Records contained in a dataset:

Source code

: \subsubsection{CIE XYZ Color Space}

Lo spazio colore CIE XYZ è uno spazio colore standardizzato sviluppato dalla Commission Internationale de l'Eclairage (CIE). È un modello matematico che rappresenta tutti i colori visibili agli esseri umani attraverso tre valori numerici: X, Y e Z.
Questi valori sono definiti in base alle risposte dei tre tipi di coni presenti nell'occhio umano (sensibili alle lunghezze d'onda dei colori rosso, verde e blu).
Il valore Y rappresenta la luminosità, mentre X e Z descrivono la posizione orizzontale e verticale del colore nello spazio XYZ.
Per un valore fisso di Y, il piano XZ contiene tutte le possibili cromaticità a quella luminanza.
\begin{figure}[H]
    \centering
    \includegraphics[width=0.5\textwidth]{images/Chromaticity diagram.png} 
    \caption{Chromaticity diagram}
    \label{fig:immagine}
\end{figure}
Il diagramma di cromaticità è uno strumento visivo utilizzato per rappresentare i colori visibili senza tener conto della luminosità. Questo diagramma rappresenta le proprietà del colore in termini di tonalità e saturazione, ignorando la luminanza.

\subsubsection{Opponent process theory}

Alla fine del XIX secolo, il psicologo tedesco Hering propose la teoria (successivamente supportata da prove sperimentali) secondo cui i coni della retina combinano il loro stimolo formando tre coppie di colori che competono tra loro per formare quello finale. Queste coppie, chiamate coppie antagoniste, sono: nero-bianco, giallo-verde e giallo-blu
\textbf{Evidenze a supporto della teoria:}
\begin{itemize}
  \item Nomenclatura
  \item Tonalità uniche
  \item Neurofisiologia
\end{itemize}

▸ **What is required**: Extract all of the data shown above and repeat it verbatim.

▸ **Answer section**:
Source code

: \subsubsection{CIE XYZ Color Space}

Lo spazio colore CIE XYZ è uno spazio colore standardizzato sviluppato dalla Commission Internationale de l'Eclairage (CIE). È un modello matematico che rappresenta tutti i colori visibili agli esseri umani attraverso tre valori numerici: X, Y e Z.
Questi valori sono definiti in base alle risposte dei tre tipi di coni presenti nell'occhio umano (sensibili alle lunghezze d'onda dei colori rosso, verde e blu).
Il valore Y rappresenta la luminosità, mentre X e Z descrivono la posizione orizzontale e verticale del colore nello spazio XYZ.
Per un valore fisso di Y, il piano XZ contiene tutte le possibili cromaticità a quella luminanza.
\begin{figure}[H]
    \centering
    \includegraphics[width=0.5\textwidth]{images/Chromaticity diagram.png} 
    \caption{Chromaticity diagram}
    \label{fig:immagine}
\end{figure}
Il diagramma di cromaticità è uno strumento visivo utilizzato per rappresentare i colori visibili senza tener conto della luminosità. Questo diagramma rappresenta le proprietà del colore in termini di tonalità e saturazione, ignorando la luminanza.

\subsubsection{Opponent process theory}

Alla fine del XIX secolo, il psicologo tedesco Hering propose la teoria (successivamente supportata da prove sperimentali) secondo cui i coni della retina combinano il loro stimolo formando tre coppie di colori che competono tra loro per formare quello finale. Queste coppie, chiamate coppie antagoniste, sono: nero-bianco, giallo-verde e giallo-blu
\textbf{Evidenze a supporto della teoria:}
\begin{itemize}
  \item Nomenclatura
  \item Tonalità uniche
  \item Neurofisiologia
\end{itemize}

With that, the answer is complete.